Substance use is something that has gripped society due to rising rates of unemployment, domestic violence, poverty, and mental health disorders. While it is unfortunate for an individual to become addicted to either alcohol or drugs, there are thankfully extremely helpful and effective addiction recovery techniques such as Alcoholics Anonymous and Narcotics Anonymous that can help people get back on their feet and back to contributors to society.
What are Alcoholics Anonymous (AA) and Narcotics Anonymous (NA)?
Alcoholics Anonymous is an international organization that is dedicated to helping individuals that battle alcohol addiction and associated disorders. It is commonly known for its 12-step program to help individuals with their addiction recovery and has been hailed as an extremely effective program in treating alcoholism. Combined with the prescribed 12 steps, individuals find huge comfort in being a part of a community of people who struggle with the same problem.
Narcotics Anonymous functions in a similar manner but focuses more on the abuse and addition of hard drugs such as cocaine, heroin, and opioids.

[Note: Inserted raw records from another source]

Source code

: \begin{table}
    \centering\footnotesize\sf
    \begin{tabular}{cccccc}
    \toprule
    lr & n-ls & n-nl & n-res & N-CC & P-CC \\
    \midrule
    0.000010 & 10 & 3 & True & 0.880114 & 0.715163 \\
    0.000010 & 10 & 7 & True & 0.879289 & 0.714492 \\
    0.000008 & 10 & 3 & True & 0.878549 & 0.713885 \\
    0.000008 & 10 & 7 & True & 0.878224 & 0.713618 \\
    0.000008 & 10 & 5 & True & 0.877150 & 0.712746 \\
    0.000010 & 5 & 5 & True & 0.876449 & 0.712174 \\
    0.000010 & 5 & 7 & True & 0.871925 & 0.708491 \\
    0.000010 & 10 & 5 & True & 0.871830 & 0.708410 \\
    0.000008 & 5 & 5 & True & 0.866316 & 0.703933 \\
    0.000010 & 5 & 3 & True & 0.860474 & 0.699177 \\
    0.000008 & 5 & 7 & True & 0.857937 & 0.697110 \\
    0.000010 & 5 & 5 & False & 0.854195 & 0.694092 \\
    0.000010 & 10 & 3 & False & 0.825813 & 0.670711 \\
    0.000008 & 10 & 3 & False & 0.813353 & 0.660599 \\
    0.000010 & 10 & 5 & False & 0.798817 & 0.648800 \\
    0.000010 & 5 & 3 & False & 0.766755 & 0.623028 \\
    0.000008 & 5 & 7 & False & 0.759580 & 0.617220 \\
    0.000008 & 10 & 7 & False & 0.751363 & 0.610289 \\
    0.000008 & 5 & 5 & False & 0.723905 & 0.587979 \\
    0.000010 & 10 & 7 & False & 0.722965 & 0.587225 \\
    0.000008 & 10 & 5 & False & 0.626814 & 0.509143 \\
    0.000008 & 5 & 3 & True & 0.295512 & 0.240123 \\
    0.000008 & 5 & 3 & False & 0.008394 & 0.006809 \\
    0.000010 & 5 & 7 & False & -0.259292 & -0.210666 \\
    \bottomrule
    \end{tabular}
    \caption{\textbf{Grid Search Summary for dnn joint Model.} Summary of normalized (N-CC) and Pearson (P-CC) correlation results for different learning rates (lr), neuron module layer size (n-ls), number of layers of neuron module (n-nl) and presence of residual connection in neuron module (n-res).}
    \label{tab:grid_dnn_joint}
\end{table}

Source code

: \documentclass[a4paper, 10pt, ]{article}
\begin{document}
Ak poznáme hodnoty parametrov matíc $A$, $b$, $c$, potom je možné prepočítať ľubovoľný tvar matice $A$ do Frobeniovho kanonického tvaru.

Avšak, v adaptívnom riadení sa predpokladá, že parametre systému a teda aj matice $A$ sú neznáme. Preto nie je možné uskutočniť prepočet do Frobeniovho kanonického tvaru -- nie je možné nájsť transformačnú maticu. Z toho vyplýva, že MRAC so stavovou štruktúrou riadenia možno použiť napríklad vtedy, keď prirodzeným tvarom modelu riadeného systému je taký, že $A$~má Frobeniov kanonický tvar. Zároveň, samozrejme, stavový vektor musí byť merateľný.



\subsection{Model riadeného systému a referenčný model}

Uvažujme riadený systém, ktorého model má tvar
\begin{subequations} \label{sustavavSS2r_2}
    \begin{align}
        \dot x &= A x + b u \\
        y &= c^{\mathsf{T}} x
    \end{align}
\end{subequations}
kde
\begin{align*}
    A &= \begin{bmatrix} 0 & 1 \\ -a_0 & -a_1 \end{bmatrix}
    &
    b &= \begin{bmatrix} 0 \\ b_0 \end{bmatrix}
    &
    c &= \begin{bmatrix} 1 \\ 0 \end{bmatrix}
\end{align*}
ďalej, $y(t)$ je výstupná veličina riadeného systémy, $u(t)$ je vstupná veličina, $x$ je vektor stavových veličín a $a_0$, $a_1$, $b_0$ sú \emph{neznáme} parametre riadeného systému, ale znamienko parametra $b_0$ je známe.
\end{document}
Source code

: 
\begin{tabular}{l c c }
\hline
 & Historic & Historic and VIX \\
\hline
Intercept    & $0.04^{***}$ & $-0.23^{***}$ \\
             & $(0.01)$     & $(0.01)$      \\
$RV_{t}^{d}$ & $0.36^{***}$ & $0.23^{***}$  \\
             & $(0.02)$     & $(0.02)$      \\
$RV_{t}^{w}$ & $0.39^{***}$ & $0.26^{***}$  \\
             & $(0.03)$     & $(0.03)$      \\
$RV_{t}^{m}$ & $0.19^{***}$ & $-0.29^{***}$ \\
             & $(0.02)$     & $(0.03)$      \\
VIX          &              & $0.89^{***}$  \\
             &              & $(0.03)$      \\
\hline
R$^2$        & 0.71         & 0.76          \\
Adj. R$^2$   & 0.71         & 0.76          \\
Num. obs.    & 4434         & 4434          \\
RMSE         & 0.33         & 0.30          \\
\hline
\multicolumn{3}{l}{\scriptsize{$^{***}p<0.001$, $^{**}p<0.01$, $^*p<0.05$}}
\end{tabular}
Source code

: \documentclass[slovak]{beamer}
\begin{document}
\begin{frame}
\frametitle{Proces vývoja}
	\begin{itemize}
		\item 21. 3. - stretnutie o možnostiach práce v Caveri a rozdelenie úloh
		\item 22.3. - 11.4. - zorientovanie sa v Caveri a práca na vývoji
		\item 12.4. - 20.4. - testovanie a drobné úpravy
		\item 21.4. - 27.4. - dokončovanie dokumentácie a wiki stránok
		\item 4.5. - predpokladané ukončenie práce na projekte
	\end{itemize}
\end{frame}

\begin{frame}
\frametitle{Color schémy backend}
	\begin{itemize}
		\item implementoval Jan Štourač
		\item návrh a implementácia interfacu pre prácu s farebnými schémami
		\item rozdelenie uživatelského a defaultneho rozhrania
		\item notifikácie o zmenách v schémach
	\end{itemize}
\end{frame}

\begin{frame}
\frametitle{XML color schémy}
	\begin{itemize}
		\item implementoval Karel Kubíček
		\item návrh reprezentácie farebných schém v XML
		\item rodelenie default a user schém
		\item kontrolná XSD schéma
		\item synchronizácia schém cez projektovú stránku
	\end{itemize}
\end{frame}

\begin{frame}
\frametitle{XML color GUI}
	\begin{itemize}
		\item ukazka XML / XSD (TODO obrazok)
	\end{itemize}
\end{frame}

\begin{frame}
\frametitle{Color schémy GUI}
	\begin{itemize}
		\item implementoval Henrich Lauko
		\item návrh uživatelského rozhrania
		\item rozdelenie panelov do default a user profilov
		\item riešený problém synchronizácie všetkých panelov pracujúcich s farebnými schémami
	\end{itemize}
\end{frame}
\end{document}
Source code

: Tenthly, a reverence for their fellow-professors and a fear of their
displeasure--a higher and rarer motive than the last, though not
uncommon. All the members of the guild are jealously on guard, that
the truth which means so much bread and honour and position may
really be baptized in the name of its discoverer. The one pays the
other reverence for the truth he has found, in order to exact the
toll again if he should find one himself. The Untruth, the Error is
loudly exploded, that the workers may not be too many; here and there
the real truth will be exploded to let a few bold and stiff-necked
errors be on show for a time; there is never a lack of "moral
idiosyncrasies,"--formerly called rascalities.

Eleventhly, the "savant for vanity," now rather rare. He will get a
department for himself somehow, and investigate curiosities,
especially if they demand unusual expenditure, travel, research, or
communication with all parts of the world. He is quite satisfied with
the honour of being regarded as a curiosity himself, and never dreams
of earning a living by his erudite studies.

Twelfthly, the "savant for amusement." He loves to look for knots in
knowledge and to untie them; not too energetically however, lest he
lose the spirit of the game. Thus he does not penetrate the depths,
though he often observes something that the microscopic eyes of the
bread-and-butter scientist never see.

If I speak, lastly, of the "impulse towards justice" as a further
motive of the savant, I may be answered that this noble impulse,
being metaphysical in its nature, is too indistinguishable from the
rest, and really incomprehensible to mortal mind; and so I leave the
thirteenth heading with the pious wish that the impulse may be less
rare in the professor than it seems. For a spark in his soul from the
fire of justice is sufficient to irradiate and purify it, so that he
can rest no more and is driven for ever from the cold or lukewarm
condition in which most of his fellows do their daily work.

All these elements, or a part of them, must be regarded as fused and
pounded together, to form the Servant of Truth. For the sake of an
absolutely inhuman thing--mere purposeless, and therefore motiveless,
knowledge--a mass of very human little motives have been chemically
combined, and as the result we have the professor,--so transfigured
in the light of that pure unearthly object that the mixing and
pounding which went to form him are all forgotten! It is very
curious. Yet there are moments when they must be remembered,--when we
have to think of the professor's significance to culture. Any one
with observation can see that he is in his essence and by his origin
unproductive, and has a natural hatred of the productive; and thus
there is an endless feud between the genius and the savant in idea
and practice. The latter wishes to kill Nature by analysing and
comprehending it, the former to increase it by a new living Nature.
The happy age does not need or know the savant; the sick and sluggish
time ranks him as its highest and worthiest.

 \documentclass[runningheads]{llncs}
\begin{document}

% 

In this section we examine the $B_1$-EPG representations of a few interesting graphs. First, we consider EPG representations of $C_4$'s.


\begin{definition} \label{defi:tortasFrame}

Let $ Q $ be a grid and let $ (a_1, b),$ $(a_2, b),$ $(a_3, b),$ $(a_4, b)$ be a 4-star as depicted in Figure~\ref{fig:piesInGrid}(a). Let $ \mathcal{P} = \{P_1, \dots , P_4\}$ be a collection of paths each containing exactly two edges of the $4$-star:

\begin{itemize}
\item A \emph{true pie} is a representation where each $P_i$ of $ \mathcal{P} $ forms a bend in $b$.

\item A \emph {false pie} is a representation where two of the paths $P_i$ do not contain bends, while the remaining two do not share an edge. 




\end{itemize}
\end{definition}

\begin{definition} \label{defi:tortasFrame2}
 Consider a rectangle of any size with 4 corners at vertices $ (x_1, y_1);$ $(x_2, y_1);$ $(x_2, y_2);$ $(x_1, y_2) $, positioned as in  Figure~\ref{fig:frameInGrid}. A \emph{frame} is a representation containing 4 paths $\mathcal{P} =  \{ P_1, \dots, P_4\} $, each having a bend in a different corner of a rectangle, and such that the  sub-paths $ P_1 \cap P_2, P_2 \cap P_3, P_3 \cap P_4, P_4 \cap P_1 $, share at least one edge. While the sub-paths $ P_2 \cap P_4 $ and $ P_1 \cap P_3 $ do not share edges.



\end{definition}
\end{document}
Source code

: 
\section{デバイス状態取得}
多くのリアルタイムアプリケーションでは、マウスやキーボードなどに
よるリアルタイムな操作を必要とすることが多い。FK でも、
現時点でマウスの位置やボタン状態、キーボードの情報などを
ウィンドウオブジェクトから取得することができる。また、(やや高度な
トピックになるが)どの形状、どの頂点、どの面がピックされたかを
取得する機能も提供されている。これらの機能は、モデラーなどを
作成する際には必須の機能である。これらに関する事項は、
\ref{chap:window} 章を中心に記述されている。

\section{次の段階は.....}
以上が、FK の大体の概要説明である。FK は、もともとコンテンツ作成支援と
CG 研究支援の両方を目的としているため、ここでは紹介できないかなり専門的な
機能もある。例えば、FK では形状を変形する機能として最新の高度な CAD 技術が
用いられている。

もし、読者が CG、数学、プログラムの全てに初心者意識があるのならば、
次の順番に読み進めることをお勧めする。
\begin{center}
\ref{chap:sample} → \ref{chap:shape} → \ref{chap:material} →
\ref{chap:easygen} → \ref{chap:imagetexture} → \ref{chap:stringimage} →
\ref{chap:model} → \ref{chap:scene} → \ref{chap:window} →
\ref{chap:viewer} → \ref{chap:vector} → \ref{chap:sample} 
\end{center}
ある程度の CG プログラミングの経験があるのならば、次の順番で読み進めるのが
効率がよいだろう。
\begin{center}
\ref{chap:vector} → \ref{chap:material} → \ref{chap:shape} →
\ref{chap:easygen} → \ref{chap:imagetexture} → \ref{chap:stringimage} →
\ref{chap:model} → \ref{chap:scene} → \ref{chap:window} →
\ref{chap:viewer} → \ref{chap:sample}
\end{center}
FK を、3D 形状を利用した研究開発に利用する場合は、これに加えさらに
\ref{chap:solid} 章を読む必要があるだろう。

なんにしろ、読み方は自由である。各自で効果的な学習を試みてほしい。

NA also uses the 12-step program to assist people with their drug rehabilitation and becoming functioning members of society.
The efficacy of the AA and NA programs
Mounting evidence has proven that these programs are key causal agents in helping individuals abstain from drugs and alcohol. In a study conducted by Alexandre Laudet, it was concluded that attending 12-Step meetings, considering one's self a member of a 12-Step fellowship, and working the steps as a foundation would lead to sustained abstinence over one year. Continuous 12-Step attendance (weekly or more frequent) over three years predicted sustained abstinence over three years. Across recovery stages, individuals were 4.1 - 8.6 times more likely to achieve sustained abstinence by continuous 12-Step meeting attendance and involvement. Laudet concluded that the evidence of these programs’ efficacy is strong and compelling, detailing that there is a strong relationship between higher rates of abstinence and high meeting attendance.
Additionally, the study found that individuals undergoing AA and NA programs found the 12-step process highly effective and important, rating it 8.7 on a 10-point scale. Further, individuals attending AA and NA meetings find that these programs help them on their journey to promote and maintain sobriety and recovery and to find a supportive community where friendships may be formed. The AA and NA programs are fantastic platforms for struggling individuals to form long-lasting relationships that will give them the support and accountability that they need, as well as a feeling that they are not alone in their journey to recovery.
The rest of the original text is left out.